Eberhard Sinner, der frühere CSU-Landtagsabgeordnete und bayerische Minister aus Lohr (Lkr. Main-Spessart), feiert an diesem Mittwoch seinen 80. Geburtstag.
Foto: Thomas Obermeier | Eberhard Sinner, der frühere CSU-Landtagsabgeordnete und bayerische Minister aus Lohr (Lkr. Main-Spessart), feiert an diesem Mittwoch seinen 80. Geburtstag.
Michael Czygan
 |  aktualisiert: 25.11.2024 02:32 Uhr

Aus der aktiven Politik hat sich Eberhard Sinner spätestens 2020 mit dem Ausscheiden aus dem Kreistag Main-Spessart zurückgezogen. Das politische Geschehen aber verfolgt er mit wachem wie kritischem Geist. In den sozialen Netzwerken hat Sinner gerade den Wahlsieg von Donald Trump in den USA mit verbalem Kopfschütteln kommentiert. Der weltweit zu beobachtende "Rückfall in den Nationalismus" umtreibt ihn, ein Kind der Nachkriegszeit, bis heute.

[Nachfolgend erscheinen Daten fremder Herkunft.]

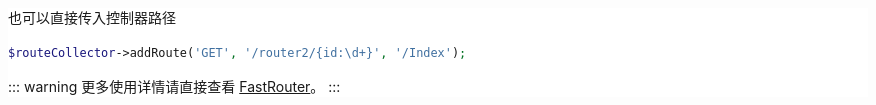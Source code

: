 也可以直接传入控制器路径

```php
$routeCollector->addRoute('GET', '/router2/{id:\d+}', '/Index');
```


::: warning 
 更多使用详情请直接查看 [FastRouter](https://github.com/nikic/FastRoute)。
:::
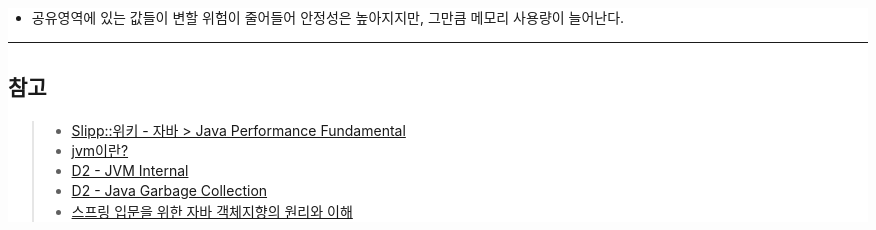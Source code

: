 - 공유영역에 있는 값들이 변할 위험이 줄어들어 안정성은 높아지지만, 그만큼 메모리 사용량이 늘어난다.

---
## 참고
> - [Slipp::위키 - 자바 > Java Performance Fundamental](https://www.slipp.net/wiki/pages/viewpage.action?pageId=19530332)
> - [jvm이란?](https://medium.com/@lazysoul/jvm-%EC%9D%B4%EB%9E%80-c142b01571f2)
> - [D2 - JVM Internal](https://d2.naver.com/helloworld/1230)
> - [D2 - Java Garbage Collection](https://d2.naver.com/helloworld/1329)
> - [스프링 입문을 위한 자바 객체지향의 원리와 이해](http://wikibook.co.kr/java-oop-for-spring/)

Eberhard Sinner in der Lohrer Altstadt mit Dackeldame Orla, die ihn regelmäßig auf der Jagd begleitet.
Foto: Thomas Obermeier | Eberhard Sinner in der Lohrer Altstadt mit Dackeldame Orla, die ihn regelmäßig auf der Jagd begleitet.

An diesem Mittwoch, 20. November, feiert Eberhard Sinner seinen 80. Geburtstag. Zum Gespräch im Café in der Lohrer Innenstadt hat der frühere bayerische Minister Hündin Orla mitgebracht - der siebte Rauhaardackel seines Lebens, wie er sagt. Bis heute geht der studierte Forstwirt und ehemalige Forstamtsleiter in Gemünden im eigenen Revier in Rothenfels auf die Jagd.

Fit dafür und für lange Reisen mit dem Wohnmobil hält er sich mit Joggen - mittlerweile am liebsten im Kurpark an seinem Zweitwohnsitz Bad Kissingen. "Anders als im Spessart gibt es dort keine Steigungen", sagt Sinner und lacht. Gut ein Drittel seiner Zeit verbringt er inzwischen mit Ehefrau Uta im Kurbad. Seit vielen Jahren engagiert er sich dort auch für das Klassikfestival "Kissinger Sommer".

Eberhard Sinner 1986, als er im Forstamt Gemünden seinen Schreibtisch räumte, um als Landtagsabgeordneter nach München zu gehen.
Foto: Michael Fillies | Eberhard Sinner 1986, als er im Forstamt Gemünden seinen Schreibtisch räumte, um als Landtagsabgeordneter nach München zu gehen.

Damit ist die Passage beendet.